What is needed:
Check every line of the data for the word "require", and copy those that have it.

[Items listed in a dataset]
──────────

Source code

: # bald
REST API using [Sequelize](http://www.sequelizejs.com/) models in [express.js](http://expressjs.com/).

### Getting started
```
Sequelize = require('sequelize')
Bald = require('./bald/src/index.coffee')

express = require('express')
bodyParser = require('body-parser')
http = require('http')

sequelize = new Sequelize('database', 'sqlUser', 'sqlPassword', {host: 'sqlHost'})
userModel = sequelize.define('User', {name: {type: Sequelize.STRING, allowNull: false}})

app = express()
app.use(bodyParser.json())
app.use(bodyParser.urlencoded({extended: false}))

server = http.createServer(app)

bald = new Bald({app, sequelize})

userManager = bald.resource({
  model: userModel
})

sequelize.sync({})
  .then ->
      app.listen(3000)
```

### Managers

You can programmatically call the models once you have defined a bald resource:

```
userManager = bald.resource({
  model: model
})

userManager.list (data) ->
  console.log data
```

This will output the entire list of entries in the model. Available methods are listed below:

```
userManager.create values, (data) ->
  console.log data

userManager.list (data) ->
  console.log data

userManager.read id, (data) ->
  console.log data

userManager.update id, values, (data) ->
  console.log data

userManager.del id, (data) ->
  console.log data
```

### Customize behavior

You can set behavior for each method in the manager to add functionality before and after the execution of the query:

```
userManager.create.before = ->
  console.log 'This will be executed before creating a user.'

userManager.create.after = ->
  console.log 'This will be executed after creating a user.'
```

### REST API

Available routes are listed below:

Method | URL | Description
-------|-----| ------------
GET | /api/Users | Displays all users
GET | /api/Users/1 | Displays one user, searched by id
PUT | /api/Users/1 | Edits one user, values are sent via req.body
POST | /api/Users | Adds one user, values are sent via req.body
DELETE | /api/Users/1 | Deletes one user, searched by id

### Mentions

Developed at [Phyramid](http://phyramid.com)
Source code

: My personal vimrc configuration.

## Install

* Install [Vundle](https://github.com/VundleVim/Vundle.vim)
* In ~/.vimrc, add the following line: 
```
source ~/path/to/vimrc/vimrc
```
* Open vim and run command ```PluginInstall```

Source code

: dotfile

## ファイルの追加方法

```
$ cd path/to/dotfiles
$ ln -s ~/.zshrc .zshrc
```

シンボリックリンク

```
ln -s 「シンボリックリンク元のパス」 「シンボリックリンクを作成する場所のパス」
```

──────────

Your solution:
Sequelize = require('sequelize')
Bald = require('./bald/src/index.coffee')
express = require('express')
bodyParser = require('body-parser')
http = require('http')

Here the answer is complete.